Aunque resulta incoherente haber sido inhabilitado como abogado antes de haberlo sido como sacerdote, lo más grave para el sacerdote peruano llegó cuatro meses después. En diciembre de 2024, Coronado recibió notificación de su dimisión del estado clerical por Decreto Papal, pero el documento presentaba una irregularidad mayúscula: no llevaba la firma autógrafa del Papa Francisco. El decreto había sido tramitado por vía diplomática, con sello vaticano, pero sin cumplir los requisitos de autenticidad que garantizan su validez. Se trataba, en la práctica, de una expulsión disfrazada de decreto papal, carente de juicio, sentencia o resolución formal.
Este episodio se inscribe, además, en un contexto eclesial especialmente turbio. A finales de 2024, con un Francisco debilitado física y mentalmente, se multiplicaron decisiones absurdas e insostenibles emanadas de la Curia, varias vinculadas a Perú. Entre las más notorias, el precepto penal contra los comunicadores Giuliana Caccia y Sebastián Blanco, que incluía amenaza de excomunión por criticar a prelados peruanos. La medida provocó un escándalo global y tuvo que ser revocada por el propio Francisco, que desautorizó a los responsables tras comprobar que el decreto se había emitido sin su conocimiento. En ese mismo clima de caos y abuso de poder, el decreto de dimisión de Coronado parece otro producto de la misma maquinaria: funcionarios eclesiásticos usando el nombre del Papa para imponer sanciones arbitrarias, como si la Iglesia se hubiera convertido en su juguete personal.
El expediente de Coronado lleva las firmas del obispo de Cajamarca, Isaac C. Martínez Chuquizana, y del entonces secretario del Dicasterio para el Clero, Mons. Andrés Gabriel Ferrada Moreira, responsables de tramitar y refrendar una medida sin motivación jurídica ni proceso válido. La secuencia es elocuente: en julio las víctimas piden los documentos; los documentos nunca se trasladan pero en agosto se emite un comunicado episcopal contra su abogado y se le abre un expediente exprés; sin que si quiera se resuelva el mismo con derecho de defensa y práctica probatoria, en diciembre llega la “dimisión” por decreto irregular. Todo indica que la sanción fue fabricada como castigo directo por haber pedido acceso al expediente del abusador.
Mientras tanto, Eleuterio Vásquez continúa sin sanción, protegido por el silencio institucional y por la inercia de un sistema que castiga al denunciante antes que al acusado. Coronado fue expulsado sin juicio y marcado de por vida, y las víctimas quedaron sin representación legal. Por cierto, nadie en la Iglesia se preocupó por ofrecerles otro canonista tras haber liquidado a su abogado.

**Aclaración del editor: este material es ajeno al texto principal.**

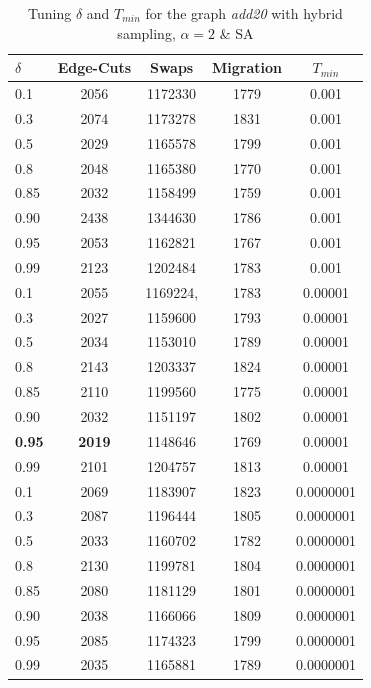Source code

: \documentclass[a4paper, 11pt]{article}
\begin{document}
	\begin{table}
		\centering
		\begin{tabular}{|l|c|c|c|c|} 
			\hline
			$\delta$ & Edge-Cuts &  Swaps & Migration  & $T_{min}$  \\\hline
		 0.1 &  2056 & 1172330 & 1779 & 0.001\\
		0.3 & 2074 & 1173278 & 1831 & 0.001\\
		 0.5 & 2029 & 1165578 & 1799 & 0.001\\
		0.8 & 2048 & 1165380 & 1770 & 0.001\\
		0.85 & 2032 & 1158499 & 1759 & 0.001\\
		0.90 & 2438 & 1344630 & 1786 & 0.001\\
		0.95 & 2053 & 1162821 & 1767 & 0.001\\
		 0.99 & 2123 & 1202484 & 1783 & 0.001\\
		 0.1 & 2055 & 1169224, & 1783 & 0.00001\\
		  0.3 & 2027 & 1159600 & 1793 & 0.00001\\
		  0.5 & 2034 & 1153010 & 1789 & 0.00001\\
		  0.8 & 2143 & 1203337 & 1824 & 0.00001\\
		  0.85 & 2110 & 1199560 & 1775 & 0.00001\\
		 0.90 &  2032 & 1151197 & 1802 & 0.00001\\
		 \textbf{0.95} & \textbf{2019} &1148646 & 1769 & 0.00001\\
		 0.99  & 2101 & 1204757 & 1813& 0.00001\\
		 0.1 & 2069 & 1183907 & 1823 & 0.0000001\\
		 0.3  & 2087 & 1196444 & 1805 & 0.0000001\\
		 0.5  & 2033 & 1160702 & 1782 & 0.0000001\\
		 0.8 & 2130 & 1199781 & 1804 & 0.0000001\\
		 0.85 & 2080 & 1181129 & 1801 & 0.0000001\\
		 0.90 &  2038 & 1166066 & 1809 & 0.0000001\\
		  0.95 & 2085 & 1174323 & 1799 & 0.0000001\\
		 0.99 & 2035 & 1165881 & 1789 & 0.0000001\\
			\hline
		\end{tabular}
		\caption{Tuning $\delta$ and $T_{min}$ for the graph \textit{add20} with hybrid sampling, $\alpha=2$ \& SA}
		\label{tab:add20_delta_2}
\end{table}
\end{document}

El patrón es innegable: Roma fue más dura con el abogado de las víctimas que con el sacerdote abusador de menores. Y lo hizo mediante un acto nulo en derecho, emitido en nombre de un Papa enfermo y manipulando los mecanismos de la justicia eclesiástica. El caso Lute ya no es solo una historia de abusos, sino la demostración de cómo la jerarquía puede convertir el derecho canónico en un instrumento de represión. La inhabilitación de Coronado es la prueba: una maniobra fraudulenta, cruel y calculada, ejecutada para obstruir la justicia y silenciar a las víctimas.